Wingko Babat Hidupkan Kuliner Tradisional Palembang

Selasa, 19 Agustus 2025 | 15:50:12 WIB
Wingko Babat Hidupkan Kuliner Tradisional Palembang

JAKARTA - Kuliner tradisional selalu memiliki daya tarik tersendiri bagi wisatawan maupun masyarakat lokal. Salah satunya adalah wingko babat, kue khas nusantara yang memiliki cita rasa manis gurih dengan tekstur legit dan lembut. Di Palembang, wingko babat menjadi pilihan favorit bagi pengunjung yang ingin menikmati kuliner tradisional sambil menikmati suasana Sungai Musi.

Kue ini berbahan dasar kelapa parut, yang dicampur dengan tepung ketan, gula, dan santan. Perpaduan bahan-bahan sederhana ini menghasilkan aroma harum khas saat dipanggang. Keharumannya sering memikat pengunjung untuk membeli sebagai camilan atau oleh-oleh.

Salah satu pedagang yang konsisten menghadirkan wingko babat di Palembang adalah Bu Surtini, yang berjualan di bawah Jembatan Ampera, dekat pelataran Benteng Kuto Besak (BKB). Keberadaannya telah menjadi ikon kuliner lokal, sekaligus menarik wisatawan untuk mencoba makanan tradisional sambil menikmati pemandangan Sungai Musi.

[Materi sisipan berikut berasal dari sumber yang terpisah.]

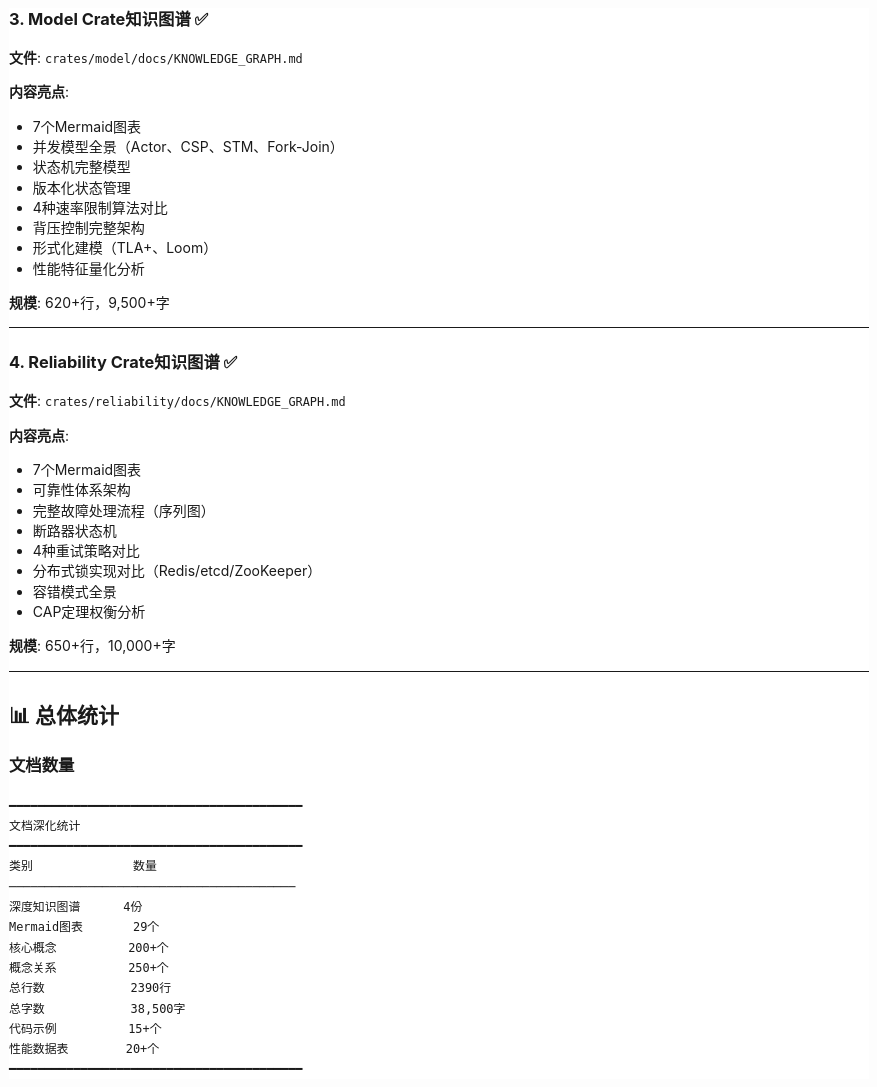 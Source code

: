 
### 3. Model Crate知识图谱 ✅

**文件**: `crates/model/docs/KNOWLEDGE_GRAPH.md`

**内容亮点**:
- 7个Mermaid图表
- 并发模型全景（Actor、CSP、STM、Fork-Join）
- 状态机完整模型
- 版本化状态管理
- 4种速率限制算法对比
- 背压控制完整架构
- 形式化建模（TLA+、Loom）
- 性能特征量化分析

**规模**: 620+行，9,500+字

---

### 4. Reliability Crate知识图谱 ✅

**文件**: `crates/reliability/docs/KNOWLEDGE_GRAPH.md`

**内容亮点**:
- 7个Mermaid图表
- 可靠性体系架构
- 完整故障处理流程（序列图）
- 断路器状态机
- 4种重试策略对比
- 分布式锁实现对比（Redis/etcd/ZooKeeper）
- 容错模式全景
- CAP定理权衡分析

**规模**: 650+行，10,000+字

---

## 📊 总体统计

### 文档数量

```
━━━━━━━━━━━━━━━━━━━━━━━━━━━━━━━━━━━━━━━━━
文档深化统计
━━━━━━━━━━━━━━━━━━━━━━━━━━━━━━━━━━━━━━━━━
类别              数量
────────────────────────────────────────
深度知识图谱      4份
Mermaid图表       29个
核心概念          200+个
概念关系          250+个
总行数            2390行
总字数            38,500字
代码示例          15+个
性能数据表        20+个
━━━━━━━━━━━━━━━━━━━━━━━━━━━━━━━━━━━━━━━━━
```

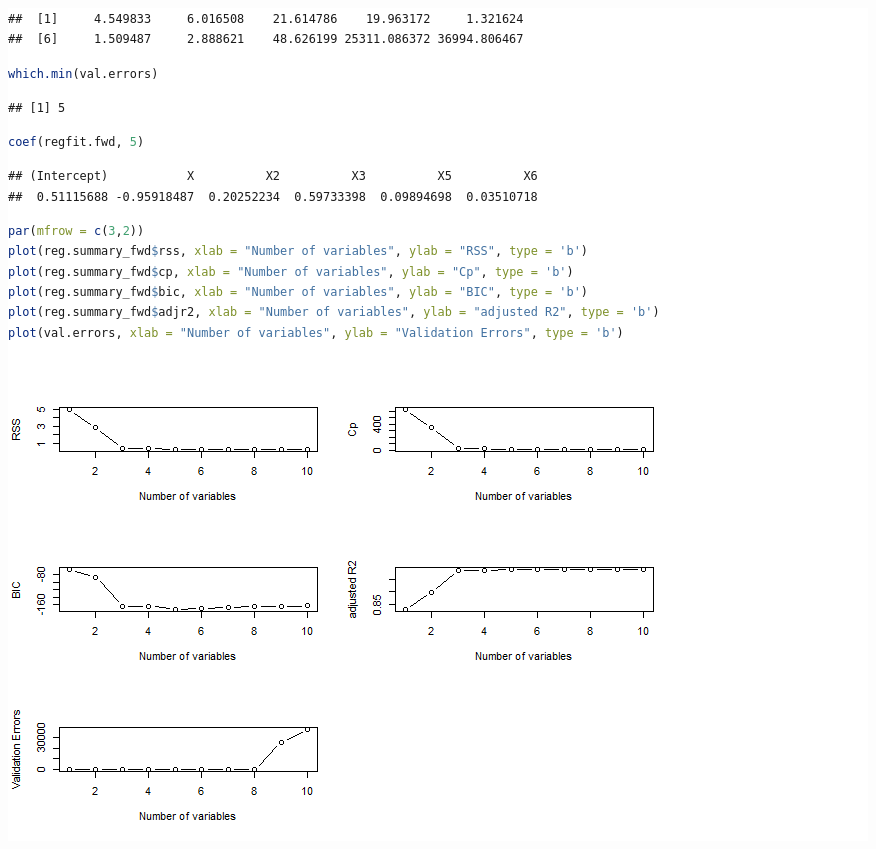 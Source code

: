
 ```
##  [1]     4.549833     6.016508    21.614786    19.963172     1.321624
##  [6]     1.509487     2.888621    48.626199 25311.086372 36994.806467
```

```r
which.min(val.errors)
```

```
## [1] 5
```

```r
coef(regfit.fwd, 5)
```

```
## (Intercept)           X          X2          X3          X5          X6 
##  0.51115688 -0.95918487  0.20252234  0.59733398  0.09894698  0.03510718
```



```r
par(mfrow = c(3,2))
plot(reg.summary_fwd$rss, xlab = "Number of variables", ylab = "RSS", type = 'b')
plot(reg.summary_fwd$cp, xlab = "Number of variables", ylab = "Cp", type = 'b')
plot(reg.summary_fwd$bic, xlab = "Number of variables", ylab = "BIC", type = 'b')
plot(reg.summary_fwd$adjr2, xlab = "Number of variables", ylab = "adjusted R2", type = 'b')
plot(val.errors, xlab = "Number of variables", ylab = "Validation Errors", type = 'b')
```

![Figure 2: five plots for model selection](chapter-6-Linear-Model-Selection-and-Regularization_files/figure-html/8diii-1.png)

Bu Surtini menjelaskan bahwa berjualan wingko babat sudah digelutinya sejak beberapa tahun lalu. Menurutnya, setiap ada kegiatan besar di sekitar Sungai Musi, seperti lomba bidar, omzet dagangannya bisa berlipat ganda.

“Kalau ada acara, pembeli ramai sekali. Wingko babat ini banyak dicari sebagai oleh-oleh atau teman bersantai sambil menikmati suasana sungai,” ungkap Bu Surtini. Kalimat ini menunjukkan betapa wingko babat bukan hanya sekadar makanan, tetapi juga bagian dari pengalaman budaya dan hiburan di Palembang.

Resep Wingko Babat Ala Bu Surtini

Resep wingko babat ala Bu Surtini cukup sederhana dan mudah dipraktikkan di rumah. Bahan-bahannya terdiri atas 500 gram kelapa parut setengah tua, 250 gram tepung ketan, 200 gram gula pasir, 200 ml santan kental, 2 butir telur, serta sedikit garam untuk menyeimbangkan rasa. Semua bahan mudah diperoleh di pasar tradisional maupun swalayan.

Langkah pertama pembuatan wingko babat adalah mencampur kelapa parut dengan tepung ketan, gula, dan garam hingga rata. Selanjutnya, tambahkan santan kental dan telur, lalu aduk hingga adonan kalis dan tidak terlalu encer. Adonan dicetak sesuai selera, bisa berbentuk bulat pipih atau kotak, kemudian dipanggang di atas wajan datar atau teflon dengan api kecil sampai kedua sisi berwarna kecokelatan dan harum.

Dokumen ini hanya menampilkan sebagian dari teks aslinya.